Court Opinion

ID: 753099
Source: CourtListenerOpinion
Date Created: 2012-04-18 01:58:50+00
Date Added: 2024-06-11T15:08:19.617785
License: Public Domain

141 F.3d 1167
NOTICE:  Eighth Circuit Rule 28A(k) governs citation of unpublished opinions and provides that they are not precedent and generally should not be cited unless relevant to establishing the doctrines of res judicata, collateral estoppel, the law of the case, or if the opinion has persuasive value on a material issue and no published opinion would serve as well.Barbara J. BARTH, Petitioner,v.RAILROAD RETIREMENT BOARD, Respondent.
No. 97-2852.
United States Court of Appeals, Eighth Circuit.
Submitted Jan. 15, 1998.Filed Feb. 13, 1998.
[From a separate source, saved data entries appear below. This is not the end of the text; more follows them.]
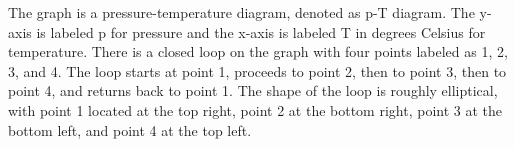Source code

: The graph is a pressure-temperature diagram, denoted as p-T diagram. The y-axis is labeled p for pressure and the x-axis is labeled T in degrees Celsius for temperature. There is a closed loop on the graph with four points labeled as 1, 2, 3, and 4. The loop starts at point 1, proceeds to point 2, then to point 3, then to point 4, and returns back to point 1. The shape of the loop is roughly elliptical, with point 1 located at the top right, point 2 at the bottom right, point 3 at the bottom left, and point 4 at the top left.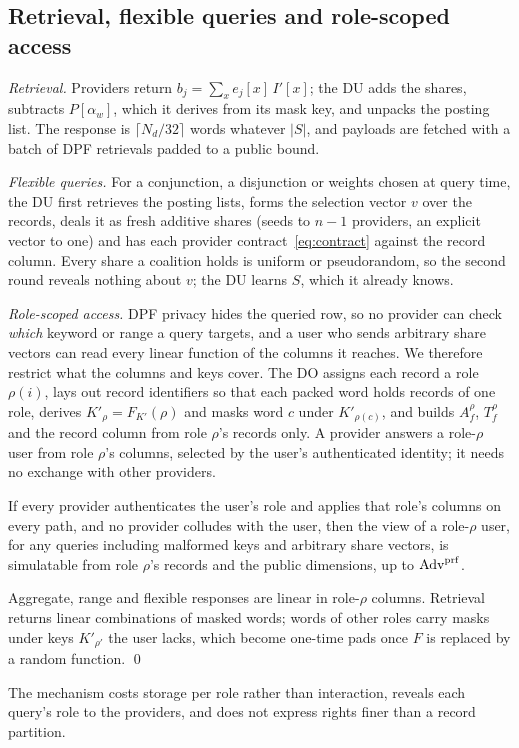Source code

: \subsection{Retrieval, flexible queries and role-scoped access}
\label{sec:auth}
\emph{Retrieval.} Providers return $b_j=\sum_x e_j[x]\,I'[x]$; the DU adds the
shares, subtracts $P[\alpha_w]$, which it derives from its mask key, and
unpacks the posting list. The response is $\lceil N_d/32\rceil$ words whatever
$|S|$, and payloads are fetched with a batch of DPF retrievals padded to a
public bound.

\emph{Flexible queries.} For a conjunction, a disjunction or weights chosen at
query time, the DU first retrieves the posting lists, forms the selection
vector $v$ over the records, deals it as fresh additive shares (seeds to $n-1$
providers, an explicit vector to one) and has each provider
contract~\eqref{eq:contract} against the record column. Every share a
coalition holds is uniform or pseudorandom, so the second round reveals
nothing about $v$; the DU learns $S$, which it already knows.

\emph{Role-scoped access.} DPF privacy hides the queried row, so no provider can
check \emph{which} keyword or range a query targets, and a user who sends
arbitrary share vectors can read every linear function of the columns it
reaches. We therefore restrict what the columns and keys cover. The DO assigns
each record a role $\rho(i)$, lays out record identifiers so that each packed
word holds records of one role, derives $K'_\rho=F_{K'}(\rho)$ and masks word
$c$ under $K'_{\rho(c)}$, and builds $A^{\rho}_f$, $T^{\rho}_f$ and the record
column from role $\rho$'s records only. A provider answers a role-$\rho$ user
from role $\rho$'s columns, selected by the user's authenticated identity; it
needs no exchange with other providers.

\begin{proposition}
\label{prop:role}
If every provider authenticates the user's role and applies that role's
columns on every path, and no provider colludes with the user, then the view of
a role-$\rho$ user, for any queries including malformed keys and arbitrary
share vectors, is simulatable from role $\rho$'s records and the public
dimensions, up to $\advPRF$.
\end{proposition}
\begin{pf}
Aggregate, range and flexible responses are linear in role-$\rho$ columns.
Retrieval returns linear combinations of masked words; words of other roles
carry masks under keys $K'_{\rho'}$ the user lacks, which become one-time pads
once $F$ is replaced by a random function. \qed
\end{pf}
The mechanism costs storage per role rather than interaction, reveals each
query's role to the providers, and does not express rights finer than a record
partition.

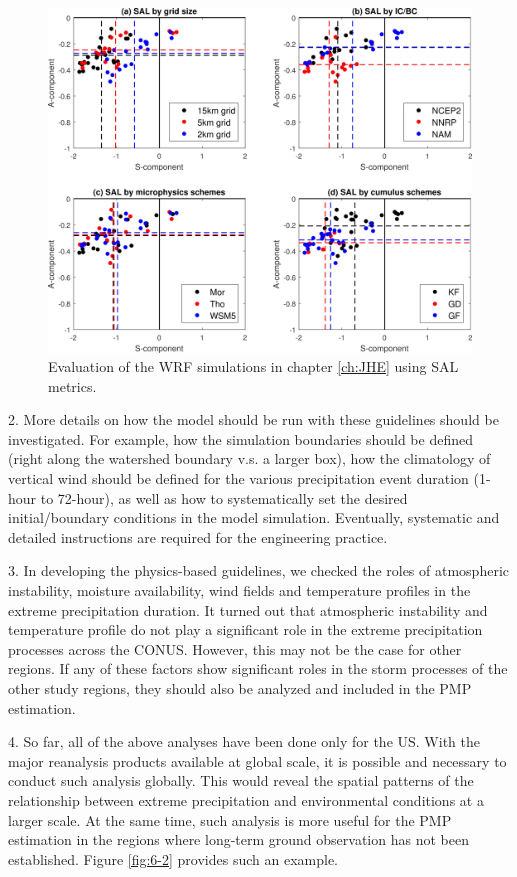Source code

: \begin{figure}[htbp]
	\centering
	\includegraphics[width=\linewidth]{pics/ch6/fig1.jpg}
	\caption{Evaluation of the WRF simulations in chapter \ref{ch:JHE} using SAL metrics.}
	\label{fig:6-1}
\end{figure}

2. More details on how the model should be run with these guidelines should be investigated. For example, how the simulation boundaries should be defined (right along the watershed boundary v.s. a larger box), how the climatology of vertical wind should be defined for the various precipitation event duration (1-hour to 72-hour), as well as how to systematically set the desired initial/boundary conditions in the model simulation. Eventually, systematic and detailed instructions are required for the engineering practice.

3. In developing the physics-based guidelines, we checked the roles of atmospheric instability, moisture availability, wind fields and temperature profiles in the extreme precipitation duration. It turned out that atmospheric instability and temperature profile do not play a significant role in the extreme precipitation processes across the CONUS. However, this may not be the case for other regions. If any of these factors show significant roles in the storm processes of the other study regions, they should also be analyzed and included in the PMP estimation.

4. So far, all of the above analyses have been done only for the US. With the major reanalysis products available at global scale, it is possible and necessary to conduct such analysis globally. This would reveal the spatial patterns of the relationship between extreme precipitation and environmental conditions at a larger scale. At the same time, such analysis is more useful for the PMP estimation in the regions where long-term ground observation has not been established. Figure \ref{fig:6-2} provides such an example.

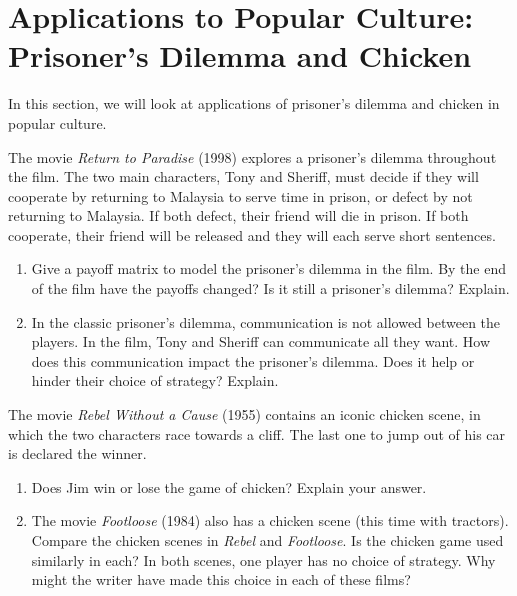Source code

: 
\section{Applications to Popular Culture: Prisoner's Dilemma and Chicken}



\vspace{.1in}
In this section, we will look at applications of prisoner's dilemma and chicken in popular culture.


The movie {\it Return to Paradise} (1998) explores a prisoner's dilemma throughout the film.  The two main characters, Tony and Sheriff, must decide if they will cooperate by returning to Malaysia to serve time in prison, or defect by not returning to Malaysia. If both defect, their friend will die in prison. If both cooperate, their friend will be released and they will each serve short sentences.

\begin{enumerate}
\item Give a payoff matrix to model the prisoner's dilemma in the film. By the end of the film have the payoffs changed? Is it still a prisoner's dilemma? Explain.

\item In the classic prisoner's dilemma, communication is not allowed between the players. In the film, Tony and Sheriff can communicate all they want. How does this communication impact the prisoner's dilemma. Does it help or hinder their choice of strategy? Explain.

\end{enumerate}

The movie {\it Rebel Without a Cause} (1955) contains an iconic chicken scene, in which the two characters race towards a cliff. The last one to jump out of his car is declared the winner.

\begin{enumerate}

\item Does Jim win or lose the game of chicken? Explain your answer. 

\item The movie {\it Footloose} (1984) also has a chicken scene (this time with tractors). Compare the chicken scenes in {\it Rebel} and {\it Footloose}. Is the chicken game used similarly in each? In both scenes, one player has no choice of strategy. Why might the writer have made this choice in each of these films?

\end{enumerate}

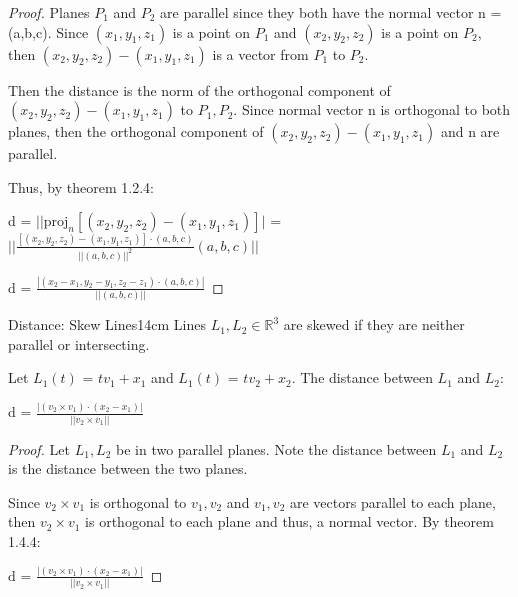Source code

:     \begin{proof}
        Planes $P_1$ and $P_2$ are parallel since they both have the normal vector
        n = (a,b,c).
        Since $(x_1,y_1,z_1)$ is a point on $P_1$ and
        $(x_2,y_2,z_2)$ is a point on $P_2$, then
        $(x_2,y_2,z_2) - (x_1,y_1,z_1)$ is a vector from $P_1$ to $P_2$.

        Then the distance is the norm of the orthogonal component of
        $(x_2,y_2,z_2) - (x_1,y_1,z_1)$ to $P_1,P_2$.
        Since normal vector n is orthogonal to both planes, then
        the orthogonal component of $(x_2,y_2,z_2) - (x_1,y_1,z_1)$
        and n are parallel.
        
        Thus, by {\color{red} theorem 1.2.4}:

        \hspace{0.5cm}
        d = $||\text{proj}_n[(x_2,y_2,z_2) - (x_1,y_1,z_1)]|$
        = $||\frac{[(x_2,y_2,z_2) - (x_1,y_1,z_1)] \cdot (a,b,c)}
                    {||(a,b,c)||^2}(a,b,c)||$

        \hspace{0.5cm}
        d = $\frac{|(x_2-x_1,y_2-y_1,z_2-z_1) \cdot (a,b,c)|}
        {||(a,b,c)||}$
    \end{proof}

    \vspace{0.5cm}



    \begin{wtheorem}{Distance: Skew Lines}{14cm}
        Lines $L_1,L_2 \in \mathbb{R}^3$ are skewed if they are neither parallel
        or intersecting.

        Let $L_1(t)$ = $tv_1 + x_1$ and $L_1(t)$ = $tv_2 + x_2$.
        The distance between $L_1$ and $L_2$:

        \hspace{0.5cm}
        d = $\frac{| (v_2 \times v_1) \cdot (x_2-x_1) |}{||v_2 \times v_1||}$
    \end{wtheorem}

    \begin{proof}
        Let $L_1,L_2$ be in two parallel planes.
        Note the distance between $L_1$ and $L_2$ is the distance between
        the two planes.

        Since $v_2 \times v_1$ is orthogonal to $v_1,v_2$ and $v_1,v_2$ are
        vectors parallel to each plane, then $v_2 \times v_1$ is orthogonal to
        each plane and thus, a normal vector.
        By {\color{red} theorem 1.4.4}:

        \hspace{0.5cm}
        d = $\frac{| (v_2 \times v_1) \cdot (x_2-x_1) |}{||v_2 \times v_1||}$
    \end{proof}

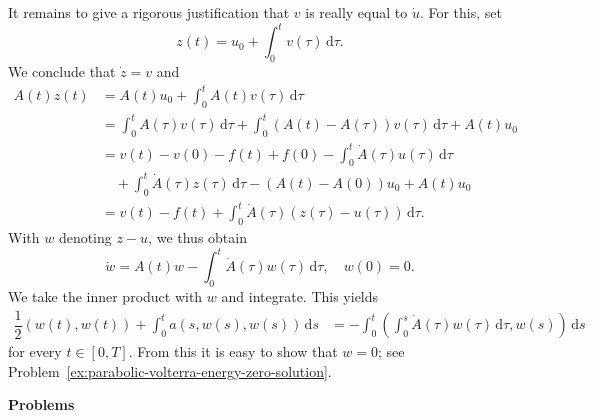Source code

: It remains to give a rigorous justification that $v$ is really equal to $\dot u$. For this, set
\begin{equation}\label{eq:parabolic-time-regularity-integrated-auxiliary-solution}
z(t)=u_0+\int_0^t v(\tau)\,\mathrm{d}\tau.
\end{equation}
We conclude that $\dot z=v$ and\[\begin{aligned}
A(t)z(t)&=A(t)u_0+\int_0^t A(t)v(\tau)\,\mathrm{d}\tau\\
&=\int_0^t A(\tau)v(\tau)\,\mathrm{d}\tau+\int_0^t(A(t)-A(\tau))v(\tau)\,\mathrm{d}\tau+A(t)u_0\\
&=v(t)-v(0)-f(t)+f(0)-\int_0^t\dot A(\tau)u(\tau)\,\mathrm{d}\tau\\
&\quad+\int_0^t\dot A(\tau)z(\tau)\,\mathrm{d}\tau-(A(t)-A(0))u_0+A(t)u_0\\
&=v(t)-f(t)+\int_0^t\dot A(\tau)(z(\tau)-u(\tau))\,\mathrm{d}\tau.
\end{aligned}\]With $w$ denoting $z-u$, we thus obtain
\begin{equation}\label{eq:parabolic-time-regularity-volterra-difference-problem}
\dot w=A(t)w-\int_0^t\dot A(\tau)w(\tau)\,\mathrm{d}\tau,\quad w(0)=0.
\end{equation}
We take the inner product with $w$ and integrate. This yields
\begin{equation}\label{eq:parabolic-time-regularity-volterra-energy-identity}
\begin{aligned}\dfrac{1}{2}(w(t),w(t))+\int_0^t a(s,w(s),w(s))\,\mathrm{d}s&=-\int_0^t\left(\int_0^s\dot A(\tau)w(\tau)\,\mathrm{d}\tau,w(s)\right)\,\mathrm{d}s\end{aligned}
\end{equation}
for every $t\in[0,T]$. From this it is easy to show that $w=0$; see Problem~\ref{ex:parabolic-volterra-energy-zero-solution}.

\textbf{Problems}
Appeal from the Railroad Retirement Board.
Before LOKEN, FLOYD R. GIBSON, and MURPHY, Circuit Judges.
PER CURIAM.

1
A section of the Railroad Retirement Act, 45 U.S.C. § 231b(f)(1), contains a complex formula that limits a retired employee's annuity benefits to a percentage of "final average monthly compensation."   Final average monthly compensation is determined "by dividing the total compensation received by such individual in the two calendar years, consecutive or otherwise, in which [she] was credited with the highest total compensation during the ten-year period ending with December 31 of the year in which such individual's annuity ... begins to accrue by 24."

2
Barbara J. Barth applied for benefits in 1994.  The above formula adversely affected her benefits because she stopped working in 1986, when her husband retired, which means that she had worked only fourteen months in the ten years prior to her annuity beginning to accrue.  Barth's administrative appeals were rejected by a hearing officer and the Railroad Retirement Board.  She now appeals to this court, as 45 U.S.C. § 231g allows.  Barth argues that the statutory formula is "flawed" as applied to this thirty-year railroad employee.  To correct the flaw, she contends that we should change the way her "final average monthly compensation" is determined, either by looking back ten years and ten months to calculate the "total compensation" numerator, or by adjusting the twenty-four-month denominator to fourteen.  After careful consideration, we agree with the Board's General Counsel that the statutory formula is unambiguous in this regard and was correctly applied in this case.  Like the Board, we may not rewrite an unambiguous statute.

3
Accordingly, the decision of the Railroad Retirement Board is affirmed.

4
A true copy.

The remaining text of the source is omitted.